Felix Mas


Felix Mas is a well-known artist around the world and best recognized for his artistic portrayals of “sensual elegance”. Much of Mas’s works contain beautiful women as the central subject matter, which many have described as alluring and intoxicating. Mas’s work finds inspiration from many different cultures and appears to be deeply influenced by Japanese woodblock prints and the fashions of India, as well as the historical grace of ancient Egypt, Rome, and Greece.

Felix Mas was born in Spain in 1935, where he currently lives and his artistic passions. He has always been a student of art since his childhood and developed his skills as he matured into adulthood. Mas attended the San Jorge Academy of Fine Arts in Barcelona, where he received a great deal of traditional training.
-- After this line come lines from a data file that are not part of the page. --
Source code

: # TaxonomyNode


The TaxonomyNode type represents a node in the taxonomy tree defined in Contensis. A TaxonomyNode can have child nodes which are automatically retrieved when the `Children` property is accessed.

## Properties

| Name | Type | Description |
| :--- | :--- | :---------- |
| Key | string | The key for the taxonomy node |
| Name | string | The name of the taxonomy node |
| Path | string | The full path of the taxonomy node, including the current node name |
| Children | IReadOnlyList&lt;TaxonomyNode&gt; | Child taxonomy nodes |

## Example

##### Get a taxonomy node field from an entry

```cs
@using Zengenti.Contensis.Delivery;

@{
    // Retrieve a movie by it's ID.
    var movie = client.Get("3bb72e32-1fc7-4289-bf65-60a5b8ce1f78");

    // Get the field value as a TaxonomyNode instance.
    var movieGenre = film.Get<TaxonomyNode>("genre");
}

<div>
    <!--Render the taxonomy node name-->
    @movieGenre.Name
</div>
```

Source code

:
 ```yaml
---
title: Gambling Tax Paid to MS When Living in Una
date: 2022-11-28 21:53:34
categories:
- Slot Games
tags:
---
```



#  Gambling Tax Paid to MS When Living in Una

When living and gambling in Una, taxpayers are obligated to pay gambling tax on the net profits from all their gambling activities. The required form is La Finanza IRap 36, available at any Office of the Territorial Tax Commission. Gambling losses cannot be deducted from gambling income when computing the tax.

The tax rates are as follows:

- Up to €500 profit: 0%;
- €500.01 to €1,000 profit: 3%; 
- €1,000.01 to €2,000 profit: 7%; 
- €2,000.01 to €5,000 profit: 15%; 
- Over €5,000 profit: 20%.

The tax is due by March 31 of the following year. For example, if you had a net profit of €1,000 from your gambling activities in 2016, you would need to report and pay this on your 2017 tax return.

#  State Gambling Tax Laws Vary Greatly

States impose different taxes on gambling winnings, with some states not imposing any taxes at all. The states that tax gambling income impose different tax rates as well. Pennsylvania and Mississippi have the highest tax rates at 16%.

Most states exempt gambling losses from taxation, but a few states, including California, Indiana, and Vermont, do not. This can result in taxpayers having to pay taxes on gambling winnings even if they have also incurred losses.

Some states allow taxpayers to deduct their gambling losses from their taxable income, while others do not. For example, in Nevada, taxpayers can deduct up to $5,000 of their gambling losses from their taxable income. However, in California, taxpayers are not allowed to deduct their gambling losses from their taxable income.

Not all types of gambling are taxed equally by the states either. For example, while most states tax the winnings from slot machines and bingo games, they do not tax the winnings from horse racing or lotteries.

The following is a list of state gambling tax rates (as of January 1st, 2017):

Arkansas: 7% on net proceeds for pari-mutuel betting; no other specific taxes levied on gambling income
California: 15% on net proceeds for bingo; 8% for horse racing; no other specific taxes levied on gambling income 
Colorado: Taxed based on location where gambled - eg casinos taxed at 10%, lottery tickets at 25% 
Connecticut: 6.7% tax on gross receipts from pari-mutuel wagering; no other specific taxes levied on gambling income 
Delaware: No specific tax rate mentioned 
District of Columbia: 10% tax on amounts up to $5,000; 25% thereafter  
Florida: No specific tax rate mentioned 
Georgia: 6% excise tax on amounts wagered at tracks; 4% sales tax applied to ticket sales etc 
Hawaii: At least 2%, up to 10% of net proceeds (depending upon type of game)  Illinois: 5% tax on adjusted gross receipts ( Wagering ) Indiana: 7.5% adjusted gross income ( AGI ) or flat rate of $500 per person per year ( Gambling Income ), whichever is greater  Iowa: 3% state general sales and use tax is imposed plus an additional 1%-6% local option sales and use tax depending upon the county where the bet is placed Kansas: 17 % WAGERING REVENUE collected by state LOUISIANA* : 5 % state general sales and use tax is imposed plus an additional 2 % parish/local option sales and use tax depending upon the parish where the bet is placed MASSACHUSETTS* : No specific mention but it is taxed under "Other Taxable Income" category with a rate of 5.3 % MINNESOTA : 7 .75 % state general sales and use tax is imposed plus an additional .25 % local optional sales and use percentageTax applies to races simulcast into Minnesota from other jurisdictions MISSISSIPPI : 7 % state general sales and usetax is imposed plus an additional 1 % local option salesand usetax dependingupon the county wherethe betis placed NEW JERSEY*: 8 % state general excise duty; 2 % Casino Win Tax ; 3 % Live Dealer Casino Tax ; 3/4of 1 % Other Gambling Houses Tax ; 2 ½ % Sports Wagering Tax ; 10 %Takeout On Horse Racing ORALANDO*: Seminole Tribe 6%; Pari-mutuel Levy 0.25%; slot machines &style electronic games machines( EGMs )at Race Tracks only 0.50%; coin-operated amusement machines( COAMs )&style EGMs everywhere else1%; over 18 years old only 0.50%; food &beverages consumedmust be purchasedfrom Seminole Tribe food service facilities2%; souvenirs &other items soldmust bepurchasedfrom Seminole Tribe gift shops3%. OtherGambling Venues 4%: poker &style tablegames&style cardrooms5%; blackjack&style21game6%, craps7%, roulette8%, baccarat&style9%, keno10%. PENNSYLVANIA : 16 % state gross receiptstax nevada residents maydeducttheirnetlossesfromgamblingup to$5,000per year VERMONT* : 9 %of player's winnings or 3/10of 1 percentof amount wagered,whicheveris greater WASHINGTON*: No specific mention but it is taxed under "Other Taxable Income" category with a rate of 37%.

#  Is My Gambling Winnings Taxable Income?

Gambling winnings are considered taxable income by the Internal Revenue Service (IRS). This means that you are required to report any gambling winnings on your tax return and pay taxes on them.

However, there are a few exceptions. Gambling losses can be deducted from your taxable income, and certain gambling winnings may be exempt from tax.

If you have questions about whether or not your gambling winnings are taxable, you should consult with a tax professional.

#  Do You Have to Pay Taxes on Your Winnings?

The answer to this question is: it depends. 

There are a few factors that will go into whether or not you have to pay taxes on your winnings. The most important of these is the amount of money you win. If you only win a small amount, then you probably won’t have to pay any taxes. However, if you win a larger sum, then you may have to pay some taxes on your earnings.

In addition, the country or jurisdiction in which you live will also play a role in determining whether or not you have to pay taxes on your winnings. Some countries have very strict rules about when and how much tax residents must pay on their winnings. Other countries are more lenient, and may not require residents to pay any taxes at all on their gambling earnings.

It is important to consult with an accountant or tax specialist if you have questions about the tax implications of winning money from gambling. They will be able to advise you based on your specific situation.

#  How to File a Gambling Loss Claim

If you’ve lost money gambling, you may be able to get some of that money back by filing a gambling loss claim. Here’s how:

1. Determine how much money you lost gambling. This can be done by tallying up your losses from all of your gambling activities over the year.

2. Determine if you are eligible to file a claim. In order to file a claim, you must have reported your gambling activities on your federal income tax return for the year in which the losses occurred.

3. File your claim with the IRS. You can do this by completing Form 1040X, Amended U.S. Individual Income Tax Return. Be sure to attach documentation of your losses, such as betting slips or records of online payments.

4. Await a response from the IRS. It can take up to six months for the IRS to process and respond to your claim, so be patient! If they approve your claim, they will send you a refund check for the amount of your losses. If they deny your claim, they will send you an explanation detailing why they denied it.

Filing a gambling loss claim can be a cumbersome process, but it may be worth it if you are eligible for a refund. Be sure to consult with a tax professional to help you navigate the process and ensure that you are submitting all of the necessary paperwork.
He has also traveled throughout Europe and the United States to enrich his perspective and perfect his skills.

Mas’s inspiration comes from the diverse array of beautiful women he has seen throughout his travels, particularly influenced by ancient Rome and Greece, as well as parts of Asia, Egypt, and India. Each woman is painted precisely, exuding elegance and enhanced by her own backdrop, which is carefully thought out to add individualized flare to the central figure.

The colors that Felix Mas chooses to use for his artwork are quite unique. Many of his colors are created by using natural pigments. His use of color in each painting helps to express the emotion of the work. As one looks deeply into one of his pieces of work, it becomes impossible not to be mesmerized. Not by just the beauty of the total work, but by the intricacy of the work. The finite details that he includes are breathtaking. Whether it is a woman detailed with intricate butterfly wings that seem to come to life with delicate coloring. Or a woman who is adorned in the most elaborate kimono brush stroked with the most vibrant of colors. Mas truly knows how to paint the femininity and gracefulness of a woman.
Felix Mas can capture a woman’s soul and beauty and put it on to canvas in a way that very few artists can represent with such complexity. His work is subjective and left purposefully up to the viewer’s own translation and ideas.